Celem tego forum jest niesienie pomocy małżonkom przeżywającym kryzys na każdym jego etapie (także po rozwodzie i
gdy współmałżonkowie są uwikłani w niesakramentalne związki), którzy chcą ratować swoje sakramentalne małżeństwa
Portal  AlbumAlbum  NagraniaNagrania  Ruch Wiernych SercRuch Wiernych Serc  StowarzyszenieStowarzyszenie  Chat  PolczatPolczat
RejestracjaRejestracja  ZalogujZaloguj  FAQFAQ  SzukajSzukaj  UżytkownicyUżytkownicy  GrupyGrupy  StatystykiStatystyki
 Ogłoszenie 

Poprzedni temat «» Następny temat
Nie wolno oddalić żony ani męża
Autor Wiadomość
Elżbieta
[Usunięty]

Wysłany: 2008-02-26, 17:55   

elzd1 napisał/a:
Elżbieto. O ile pamiętam - był ktoś zwany Tomaszem. I nie został w żaden sposób napiętnowany za swoje niedowiarstwo.
A może się mylę?

Elzd! A kto Cię piętnuje?!
Bynajmniej nie ja! :-D

Z Panem!
 
     
nałóg
[Usunięty]

Wysłany: 2008-02-26, 18:06   

El........... daj spokój........... racja jest jak plecy.......każdy ma swoje.
Zawsze piszę............. nie zmuszam nikogo do czytania moich postów,nie zmuszam do stosowania się do moich przemysleń.............

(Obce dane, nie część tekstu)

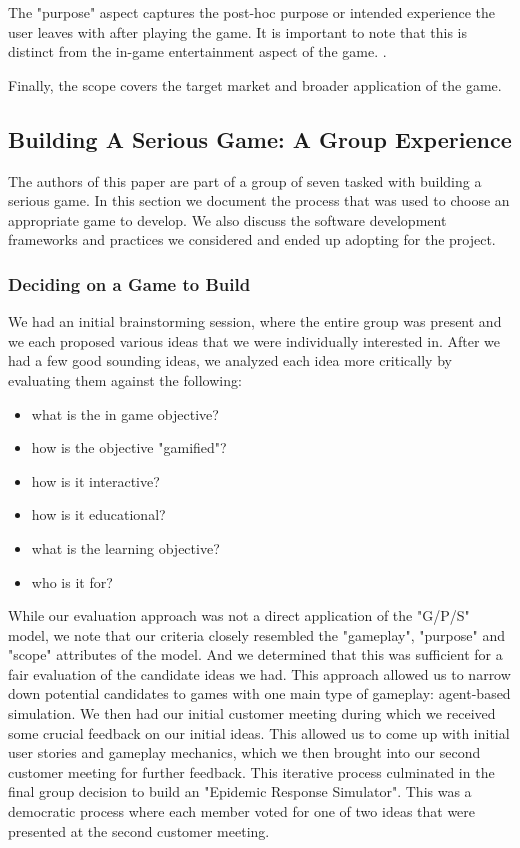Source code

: \documentclass[11pt]{article}
\begin{document}
    The "purpose" aspect captures the post-hoc purpose or intended experience the user leaves with after playing the game. It is important to note that this is distinct from the in-game entertainment aspect of the game. \citet{classification}. 
    
    Finally, the scope covers the target market and broader application of the game.

    \subsection{Building A Serious Game: A Group Experience}
        The authors of this paper are part of a group of seven tasked with building a serious game. In this section we document the process that was used to choose an appropriate game to develop. We also discuss the software development frameworks and practices we considered and ended up adopting for the project.
        \subsubsection{Deciding on a Game to Build}
        We had an initial brainstorming session, where the entire group was present and we each proposed various ideas that we were individually interested in. After we had a few good sounding ideas, we analyzed each idea more critically by evaluating them against the following:
            \begin{itemize}
                \item what is the in game objective?
                \item how is the objective "gamified"?
                \item how is it interactive?
                \item how is it educational?
                \item what is the learning objective?
                \item who is it for?
            \end{itemize}

        While our evaluation approach was not a direct application of the "G/P/S" model, we note that our criteria closely resembled the "gameplay", "purpose" and "scope" attributes of the model. And we determined that this was sufficient for a fair evaluation of the candidate ideas we had. This approach allowed us to narrow down potential candidates to games with one main type of gameplay: agent-based simulation. We then had our initial customer meeting during which we received some crucial feedback on our initial ideas. This allowed us to come up with initial user stories and gameplay mechanics, which we then brought into our second customer meeting for further feedback. This iterative process culminated in the final group decision to build an "Epidemic Response Simulator". This was a democratic process where each member voted for one of two ideas that were presented at the second customer meeting.
\end{document}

Twoje widzenie ,Twoja wizja wychodzenia z kryzysu małżeńskiego jest raczej taka, że za komunikację w małżeństwie odpowiadają obie strony...........(ja tak rozumię Twoje świadectwa),moja jest zbierzna z Twoją,za małzeństwo obu stron....męża i żony.
Nie wszyscy podzielaja ten pogląd,nie muszą.
Ale popatrz na efekty........ Ty ze swoim rozumieniem -po cięzkiej pracy -jednak tworzysz całą,kompletną rodzinę............. bo -jak pisałaś- poczuwasz sie do odpowiedzialności czy jak tu było pisane do -winy lub niewiny.
Ja też-mimo przypisywnego mi czasami zła wszystkich nałogów -mam dalej tę samą żonę.
A może to poprostu objaw zawiści????
Najbardziej przeszkadza w innych to,co jest niezałatwione u siebie.Jak piasek w butach.
Można z nim iść,narzekać że wpadł........ obwiniać piasek.Można też uznać że to ja wchodząc w piasek przyczyniam sie do tego że on wpadł do buta............

Wina piasku..................
 
     
EL.
[Usunięty]

Wysłany: 2008-02-26, 18:15   

Widzisz....tak bardzo chciałabym każdemu powiedzieć, pokazać....że taką drogą warto spróbować....bo są efekty....że szkoda czasem czasu.....że mozna naprawić, gdy zabierze się najpierw za siebie i w sobie wszystko sie od nowa poukłada....że są efekty....że szkoda czasu iść po omacku, skoro droga wyryta......ech....Taka wola Pana, żeby jedni zrozumieli Twoje i moje ( pewnie zbyt zawiłe ) słowa....a inni ich nie usłyszeli wcale...a jeszcze inni, by poszli w ciemny las....tego mi szkoda....ale skoro taka wola Pana..... i wolę innych ludzi też muszę szanować . EL.
 
     
zuza
[Usunięty]

Wysłany: 2008-02-26, 18:28   

Nałogu- mylisz odpowiedzialnośc za małżeństwo

z poczuciem winy i

oraz faktyczną winą.

To są trzy różne sprawy- wniosek jeden-manipulujesz.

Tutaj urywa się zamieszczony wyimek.